En 1931, Jano extrapola la 6C-1750 à huit cylindres et obtint la 8C-2300. On y trouvait un moteur huit cylindres en ligne (65 x 88 mm), 2336 cc, développant 142 CV à 5000 tr/mn à deux arbres à cames en tête et compresseur.

Pesant entre 1000 et 1200 kg, elle pouvait atteindre 170 km/h. Elle existait en châssis court et châssis long. Il en fut construit 188 exemplaires de 1931 à 1934 et son palmarès sportif fut magnifique.

 

 

N°4.

 

Photo 4 La 8C-2300 de Briavo-Siena aux 24 Heures de Francorchamps 1932

Ce moteur fut monté en 1931-32 sur une dizaine de voitures allégées, à la puissance portée à 178 CV et capables de 210-220 km/h.

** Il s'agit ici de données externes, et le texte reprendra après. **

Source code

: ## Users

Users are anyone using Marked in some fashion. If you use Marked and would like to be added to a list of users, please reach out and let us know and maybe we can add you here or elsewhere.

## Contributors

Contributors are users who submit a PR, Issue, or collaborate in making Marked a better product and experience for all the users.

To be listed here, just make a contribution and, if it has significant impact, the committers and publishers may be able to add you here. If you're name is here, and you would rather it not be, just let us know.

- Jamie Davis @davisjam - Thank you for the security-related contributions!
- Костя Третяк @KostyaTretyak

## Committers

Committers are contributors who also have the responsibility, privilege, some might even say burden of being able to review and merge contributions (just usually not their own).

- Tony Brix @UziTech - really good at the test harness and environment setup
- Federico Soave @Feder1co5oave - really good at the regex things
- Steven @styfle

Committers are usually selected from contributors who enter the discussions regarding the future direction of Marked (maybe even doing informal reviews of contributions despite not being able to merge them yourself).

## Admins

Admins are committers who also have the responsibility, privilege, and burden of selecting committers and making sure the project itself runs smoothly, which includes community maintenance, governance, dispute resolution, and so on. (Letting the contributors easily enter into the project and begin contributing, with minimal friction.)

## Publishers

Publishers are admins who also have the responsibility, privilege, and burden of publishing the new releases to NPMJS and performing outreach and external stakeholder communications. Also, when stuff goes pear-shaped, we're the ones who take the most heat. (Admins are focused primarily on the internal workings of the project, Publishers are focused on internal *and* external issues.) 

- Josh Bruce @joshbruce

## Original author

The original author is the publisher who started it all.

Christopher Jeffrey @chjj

Ces biplaces portaient le nom de 8C-2300 Monza et s’illustrèrent dans nombre de courses de l’époque.

N°7.

Photo 7 Circuit de Dieppe 1931. La 8C-2300 Monza d’Etancelin qui remporta la victoire

 

 

N°8.

Photo 8 Spa Francorchamps 1931. La 8C-2300 Monza de Nuvolari, arrivé deuxième des 10 Heures de Belgique.

C’est en 1932 qu’Alfa Romeo présenta une véritable monoplace de course, la Monoposto type B, appelée aussi P-3, à la mécanique inspirée de celle des 8C.

On y trouvait un huit cylindres en ligne (65 x 100 mm) de 2654 cc développant 215 CV à 5600 tr/mn. La distribution se faisait toujours par deux arbres à cames en tête mais le moteur recevait maintenant deux compresseurs. Pour un poids de 700 kg, elle dépassait 230 km/h.

 

 

N°9.

Photo 9 P-3 vues de profil. (1932)

 

 

N°10.

Photo 10 Vue avant de la P-3

 

 

N°11.

Photo 11 Moteur de la P-3 avec les deux compresseurs

 

 

N°12.

Photo 12 P-3 de Campari aux essais du Circuit de Reims (1932)

 

 

N°13.

Photo 13 Grand Prix d’Italie à Monza (1933) Arrivée du vainqueur Fagioli

En 1933, la Monza fut modifiée et devint la 8C-2600 Monza, les cotes du moteur passant à (66 x 88 mm) et la cylindrée à 2556 cc. La puissance de 180 CV permettait une vitesse de 225 km/h.

 

N°14.

Photo 14 1933 Une 8C-2600 Monza au Grand Prix de Tunisie

La P-3 fut remaniée à son tour en 1934, le moteur (68 x 100 mm) passant à 2905 cc, la puissance à 255 CV et la vitesse à 260 km/h. Après une période de succès quasi ininterrompue, la P-3 commença à rencontrer sur son chemin les voitures allemandes de nouvelle génération, les Mercedes et Auto Union.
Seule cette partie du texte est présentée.